Just about anything you can do in a language bases on one or more of these four functions.

Take a moment if you like to see of you can think of any activity involving language that is an exception, and by all means tell me in the comments. Personally I could not think of any exceptions.

We’ve also considered that for one pair of these functions, listening and reading, the learner is on the receiving end of polished language and therefore is able to use his or her passive knowledge to engage in the function and its related activities. Listening is more challenging than reading because the user has less ability to control the speed, although there are instruments available based on developing listening skills where you can control the pace of listening. We talked about audio courses where you have your pause button, and another good one is Audible where you can buy audiobooks in other languages and set a slower narrator speed, or a higher one in order to develop ‘listening fluency’. However, in the main, for the passive pair as long as a word is known passively the learner will not be put off his or her stride by reading or hearing it as they will be able to recall its meaning when it is given in the language much easier than when he or she needs to generate the expression and knows it passively, but is not in an active state, and the mind goes blank.

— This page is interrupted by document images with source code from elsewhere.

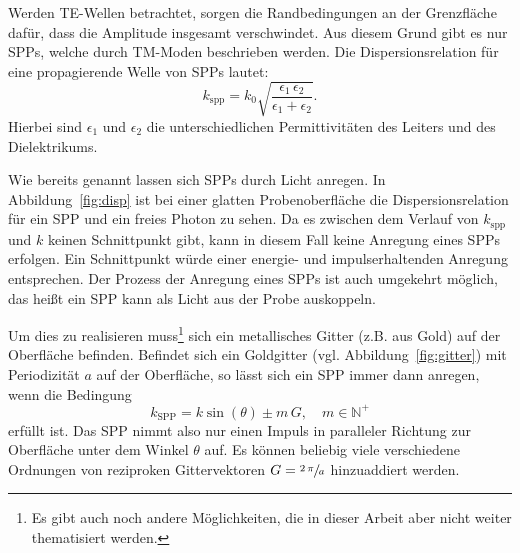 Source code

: Werden TE-Wellen betrachtet, sorgen die Randbedingungen an der Grenzfläche
dafür, dass die Amplitude insgesamt verschwindet.\cite{plasmonics} 
Aus diesem Grund gibt es nur SPPs, welche durch TM-Moden beschrieben werden. 
Die Dispersionsrelation für eine propagierende Welle von SPPs lautet\cite{plasmonics}:
\begin{equation}
    k_\text{spp} = k_0 \sqrt{\frac{\epsilon_1 \,\epsilon_2}{\epsilon_1 + \epsilon_2}}.
    \label{eq:disp}
\end{equation}
Hierbei sind $\epsilon_1$ und $\epsilon_2$ die unterschiedlichen Permittivitäten des Leiters und
des Dielektrikums.

Wie bereits genannt lassen sich SPPs durch Licht anregen.
In Abbildung~\ref{fig:disp} ist bei einer glatten Probenoberfläche die Dispersionsrelation für 
ein SPP und ein freies Photon zu sehen. 
Da es zwischen dem Verlauf von $k_\text{spp}$ und $k$ keinen Schnittpunkt gibt, kann
in diesem Fall keine Anregung eines SPPs erfolgen. 
Ein Schnittpunkt würde einer energie- und impulserhaltenden Anregung entsprechen.
Der Prozess der Anregung eines SPPs ist auch umgekehrt möglich, das heißt ein SPP kann als Licht aus der Probe auskoppeln.

Um dies zu realisieren muss\footnote{Es gibt auch noch andere Möglichkeiten,
die in dieser Arbeit aber nicht weiter thematisiert werden.} sich ein metallisches Gitter 
(z.B. aus Gold) auf der Oberfläche befinden.
Befindet sich ein Goldgitter (vgl. Abbildung~\ref{fig:gitter}) 
mit Periodizität $a$ auf der Oberfläche, so lässt sich 
ein SPP immer dann anregen, wenn die Bedingung
\begin{equation}
    k_\text{SPP} = k \sin(\theta) \pm m \, G, \quad  m \in \mathbb{N}^+
\end{equation}
erfüllt ist.\cite{plasmonics}
Das SPP nimmt also nur einen Impuls in paralleler Richtung zur Oberfläche unter dem Winkel $\theta$ auf.
Es können beliebig viele verschiedene Ordnungen von
reziproken Gittervektoren $G = \sfrac{2 \, \pi}{a}$ hinzuaddiert werden.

Conversely, we’ve recognised that the other pair of functions, speaking and writing, are ones in which we the learner are called upon to generate the learned language and not just fluently recognise meaning and stay with the flow of the presented foreign language material. This represents an additional challenge but one essential to get to grips with sooner or later if you want to SPEAK the language. We are always hearing the term “what languages do you speak?” rather than which can you read, listen to with understanding or even write in. Now more than ever nobody seem to be all that impressed by the ability to write in a foreign language – unless they actually watch you forming calligraphic kanjis with your hand – because things like Google Translate are available. And even though in the main the Google Translate users do give themselves away pretty quickly, seeing that the quality of that service is not yet all one might be led to expect, nevertheless sometimes quite convincing written language comes at you over the internet from people who don’t really know the language in question at all. They are having fun, but it also serves to undermine the value placed by the online community on written foreign language skills and so now, more than ever, the gold standard is really what you can speak. Continue reading “Final Thoughts (for now) on the Four Function Diagram”

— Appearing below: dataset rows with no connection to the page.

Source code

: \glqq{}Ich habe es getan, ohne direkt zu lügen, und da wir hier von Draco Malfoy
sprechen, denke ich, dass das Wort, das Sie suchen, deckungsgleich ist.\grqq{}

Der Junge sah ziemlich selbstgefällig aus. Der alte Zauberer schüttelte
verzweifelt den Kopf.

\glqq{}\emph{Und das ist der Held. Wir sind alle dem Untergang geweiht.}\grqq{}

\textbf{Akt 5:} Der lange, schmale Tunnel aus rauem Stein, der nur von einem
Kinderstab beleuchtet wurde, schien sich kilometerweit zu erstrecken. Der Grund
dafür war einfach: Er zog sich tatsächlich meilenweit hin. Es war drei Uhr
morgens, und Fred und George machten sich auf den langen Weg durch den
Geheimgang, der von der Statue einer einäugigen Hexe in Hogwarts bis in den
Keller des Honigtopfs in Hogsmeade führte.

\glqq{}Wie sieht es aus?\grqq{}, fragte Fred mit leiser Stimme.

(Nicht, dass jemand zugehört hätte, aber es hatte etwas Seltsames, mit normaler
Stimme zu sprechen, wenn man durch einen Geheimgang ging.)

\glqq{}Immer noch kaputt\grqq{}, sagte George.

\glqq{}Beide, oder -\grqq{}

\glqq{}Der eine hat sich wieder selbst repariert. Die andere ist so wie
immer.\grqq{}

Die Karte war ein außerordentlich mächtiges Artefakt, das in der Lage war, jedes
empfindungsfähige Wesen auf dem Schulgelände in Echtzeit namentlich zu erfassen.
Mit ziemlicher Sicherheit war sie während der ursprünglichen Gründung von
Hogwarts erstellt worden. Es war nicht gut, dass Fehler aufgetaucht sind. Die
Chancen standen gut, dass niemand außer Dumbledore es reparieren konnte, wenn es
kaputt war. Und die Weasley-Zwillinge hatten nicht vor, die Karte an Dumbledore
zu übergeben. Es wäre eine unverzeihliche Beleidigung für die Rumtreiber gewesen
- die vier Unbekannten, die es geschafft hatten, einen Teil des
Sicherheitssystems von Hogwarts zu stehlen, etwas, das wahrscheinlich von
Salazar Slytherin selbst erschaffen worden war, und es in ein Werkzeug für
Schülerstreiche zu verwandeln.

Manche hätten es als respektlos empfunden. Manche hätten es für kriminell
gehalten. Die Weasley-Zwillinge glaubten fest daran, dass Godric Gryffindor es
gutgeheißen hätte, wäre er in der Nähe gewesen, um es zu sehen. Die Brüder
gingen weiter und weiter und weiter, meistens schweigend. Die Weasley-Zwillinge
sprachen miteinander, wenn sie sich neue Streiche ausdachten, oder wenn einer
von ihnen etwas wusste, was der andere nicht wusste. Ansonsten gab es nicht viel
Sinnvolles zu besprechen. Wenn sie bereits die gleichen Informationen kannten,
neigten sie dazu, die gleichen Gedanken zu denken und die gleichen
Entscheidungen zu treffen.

Further Thoughts on the Four Function Diagram

langfunc2

I am now returning, having received a moment ago a timely reminder from Victor Berrjod, to the discussion on the above diagram, and what it can show us of use to the learners of language.

In the earlier article, I wrote about how in reading and in listening the language user is passive – not having to generate his own grammatically correct language or have the right word at hand. Therefore reading and listening are intrinsically less challenging than writing or speaking.  For someone not in an active state with his command of a foreign language, reading and listening creates less of a problem than writing or speaking. If he, or she, knows the word in their passive memory then it should be that they can deal with reading it or listening to it.  In order to be able to speak or writing a person must find that word for themselves.

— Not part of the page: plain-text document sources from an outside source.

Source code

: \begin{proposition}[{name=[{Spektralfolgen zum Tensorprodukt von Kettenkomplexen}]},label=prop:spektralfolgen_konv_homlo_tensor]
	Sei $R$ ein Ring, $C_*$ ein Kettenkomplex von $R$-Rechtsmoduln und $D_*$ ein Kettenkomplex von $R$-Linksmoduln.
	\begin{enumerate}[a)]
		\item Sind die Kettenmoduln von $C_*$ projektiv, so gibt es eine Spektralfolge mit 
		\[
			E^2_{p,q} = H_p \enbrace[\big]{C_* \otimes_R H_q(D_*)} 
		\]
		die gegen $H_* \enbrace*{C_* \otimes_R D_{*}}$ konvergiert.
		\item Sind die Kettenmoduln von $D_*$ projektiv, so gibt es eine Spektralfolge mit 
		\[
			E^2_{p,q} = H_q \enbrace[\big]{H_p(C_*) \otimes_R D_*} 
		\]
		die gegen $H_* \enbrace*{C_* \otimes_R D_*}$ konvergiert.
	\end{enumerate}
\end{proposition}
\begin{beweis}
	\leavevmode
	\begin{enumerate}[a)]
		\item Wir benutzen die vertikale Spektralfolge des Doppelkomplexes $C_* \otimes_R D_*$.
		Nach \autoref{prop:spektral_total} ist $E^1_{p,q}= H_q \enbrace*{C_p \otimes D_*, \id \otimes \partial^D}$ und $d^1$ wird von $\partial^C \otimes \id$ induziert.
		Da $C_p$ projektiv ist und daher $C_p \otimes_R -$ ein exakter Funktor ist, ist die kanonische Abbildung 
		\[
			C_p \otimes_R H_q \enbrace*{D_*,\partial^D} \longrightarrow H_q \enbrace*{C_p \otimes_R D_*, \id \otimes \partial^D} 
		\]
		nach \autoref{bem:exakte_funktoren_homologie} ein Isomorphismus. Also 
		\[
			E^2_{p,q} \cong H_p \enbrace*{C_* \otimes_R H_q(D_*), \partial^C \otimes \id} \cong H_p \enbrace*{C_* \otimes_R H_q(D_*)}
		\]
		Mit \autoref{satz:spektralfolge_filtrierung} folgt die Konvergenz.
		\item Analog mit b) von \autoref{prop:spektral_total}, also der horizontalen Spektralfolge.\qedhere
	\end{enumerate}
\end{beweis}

So we have compared the two rows in the diagram. Let us now compare the two columns.

In the leftmost column, the one containing reading as the passive skill or function and writing as the active skill, we can say that the learner is able to exercise more control over timing when reading and writing than when speaking and listening. Continue reading “Further Thoughts on the Four Function Diagram”

Answering a person who is not attracted to the Goldlist system.

I’m reposting here my response to the article about why the Owner of the blog Polyglot Posturings isn’t attracted to using the Goldlist system. Please first read her objections here:

http://kaetslanguages.wordpress.com/2012/02/16/initial-thoughts-on-a-long-term-vocab-learning-system/

OK, first off, I don’t think that flash cards focus on the short term memory. It all depends on how they are used. If you cram them, then you’ll switch on the short term memory. If you take them at a measured pace and make a sort of SRS for yourself from them, you’ll be OK. I have one major problem with flashcards, namely where am I going to keep 16,000 cards? And why bother to waste card for each word when some words will be learned the very first time we see them?

Having cleared up that I am not anti flash card (and I use readthekanji.com as well as goldlisting Japanese, and that’s a flash card approach, only on line) let me take your objections in order.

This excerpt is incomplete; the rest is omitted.